→ **EXERCISE**
Once the line containing "any issues found." is found in the material below, it and every line after it should be transcribed exactly, with pictures left out and nothing added.
Segment Open
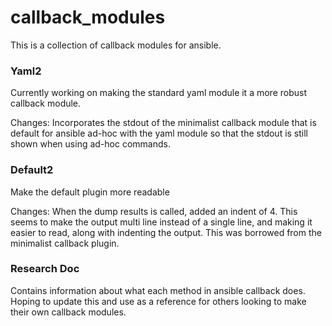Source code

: # callback_modules
This is a collection of callback modules for ansible.

### Yaml2 ###
Currently working on making the standard yaml module it a more robust callback module.

Changes:
Incorporates the stdout of the minimalist callback module that is default for ansible ad-hoc with the yaml module so that the stdout is still shown when using ad-hoc commands.

### Default2 ###
Make the default plugin more readable

Changes:
When the dump results is called, added an indent of 4. This seems to make the output multi line instead of a single line, and making it easier to read, along with indenting the output. This was borrowed from the minimalist callback plugin.

### Research Doc ###
Contains information about what each method in ansible callback does. Hoping to update this and use as a reference for others looking to make their own callback modules. 
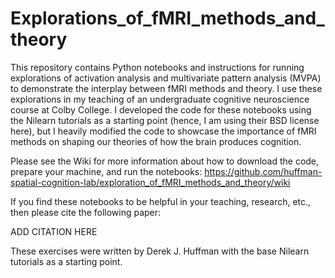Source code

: # Explorations_of_fMRI_methods_and_theory
This repository contains Python notebooks and instructions for running explorations of activation analysis and multivariate pattern analysis (MVPA) to demonstrate the interplay between fMRI methods and theory. I use these explorations in my teaching of an undergraduate cognitive neuroscience course at Colby College. I developed the code for these notebooks using the Nilearn tutorials as a starting point (hence, I am using their BSD license here), but I heavily modified the code to showcase the importance of fMRI methods on shaping our theories of how the brain produces cognition.

Please see the Wiki for more information about how to download the code, prepare your machine, and run the notebooks:
https://github.com/huffman-spatial-cognition-lab/exploration_of_fMRI_methods_and_theory/wiki

If you find these notebooks to be helpful in your teaching, research, etc., then please cite the following paper:

ADD CITATION HERE

These exercises were written by Derek J. Huffman with the base Nilearn tutorials as a starting point.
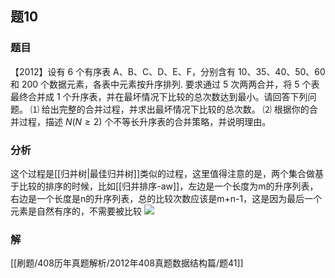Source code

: ## 题10
### 题目
【2012】设有 $6$ 个有序表 A、B、C、D、E、F，分别含有 10、35、40、50、60 和 200 个数据元素，各表中元素按升序排列. 要求通过 $5$ 次两两合并，将 $5$ 个表最终合并成 $1$ 个升序表，并在最坏情况下比较的总次数达到最小。请回答下列问题。
⑴ 给出完整的合并过程，并求出最坏情况下比较的总次数。
⑵ 根据你的合并过程，描述 $N(N\ge2)$ 个不等长升序表的合并策略，并说明理由。
### 分析
这个过程是[[归并树|最佳归并树]]类似的过程，这里值得注意的是，两个集合做基于比较的排序的时候，比如[[归并排序-aw]]，左边是一个长度为m的升序列表，右边是一个长度是n的升序列表，总的比较次数应该是m+n-1，这是因为最后一个元素是自然有序的，不需要被比较
![](https://img.hwenyi.tech/202411280157835.webp)
### 解
[[刷题/408历年真题解析/2012年408真题数据结构篇/题41]]

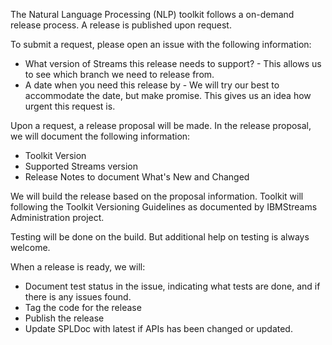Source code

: The Natural Language Processing (NLP) toolkit follows a on-demand release process.  A release is published upon request.

To submit a request, please open an issue with the following information:
* What version of Streams this release needs to support? - This allows us to see which branch we need to release from.
* A date when you need this release by - We will try our best to accommodate the date, but make promise.  This gives us an idea how urgent this request is.

Upon a request, a release proposal will be made.  In the release proposal, we will document the following information:
* Toolkit Version
* Supported Streams version
* Release Notes to document What's New and Changed

We will build the release based on the proposal information.  Toolkit will following the Toolkit Versioning Guidelines as documented by IBMStreams Administration project.

Testing will be done on the build.  But additional help on testing is always welcome.

When a release is ready, we will:
* Document test status in the issue, indicating what tests are done, and if there is any issues found.  
* Tag the code for the release
* Publish the release
* Update SPLDoc with latest if APIs has been changed or updated.
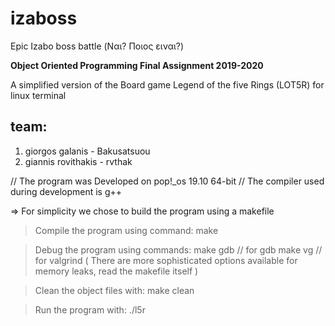# izaboss
Epic Izabo boss battle (Ναι? Ποιος ειναι?)

__Object Oriented Programming Final Assignment 2019-2020__

A simplified version of the Board game Legend of the five Rings (LOT5R) for linux terminal

## team:
1) giorgos galanis - Bakusatsuou
2) giannis rovithakis - rvthak

// The program was Developed on pop!_os 19.10 64-bit
// The compiler used during development is g++

 => For simplicity we chose to build the program using a makefile
> Compile the program using command:
make

> Debug the program using commands:
make gdb 	// for gdb
make vg		// for valgrind
( There are more sophisticated options available for memory leaks, read the makefile itself )

> Clean the object files with:
make clean

> Run the program with:
./l5r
Segment Closed
→ **EXERCISE RESPONSE**
* Document test status in the issue, indicating what tests are done, and if there is any issues found.  
* Tag the code for the release
* Publish the release
* Update SPLDoc with latest if APIs has been changed or updated.
# izaboss
Epic Izabo boss battle (Ναι? Ποιος ειναι?)

__Object Oriented Programming Final Assignment 2019-2020__

A simplified version of the Board game Legend of the five Rings (LOT5R) for linux terminal

## team:
1) giorgos galanis - Bakusatsuou
2) giannis rovithakis - rvthak

// The program was Developed on pop!_os 19.10 64-bit
// The compiler used during development is g++

 => For simplicity we chose to build the program using a makefile
> Compile the program using command:
make

> Debug the program using commands:
make gdb 	// for gdb
make vg		// for valgrind
( There are more sophisticated options available for memory leaks, read the makefile itself )

> Clean the object files with:
make clean

> Run the program with:
./l5r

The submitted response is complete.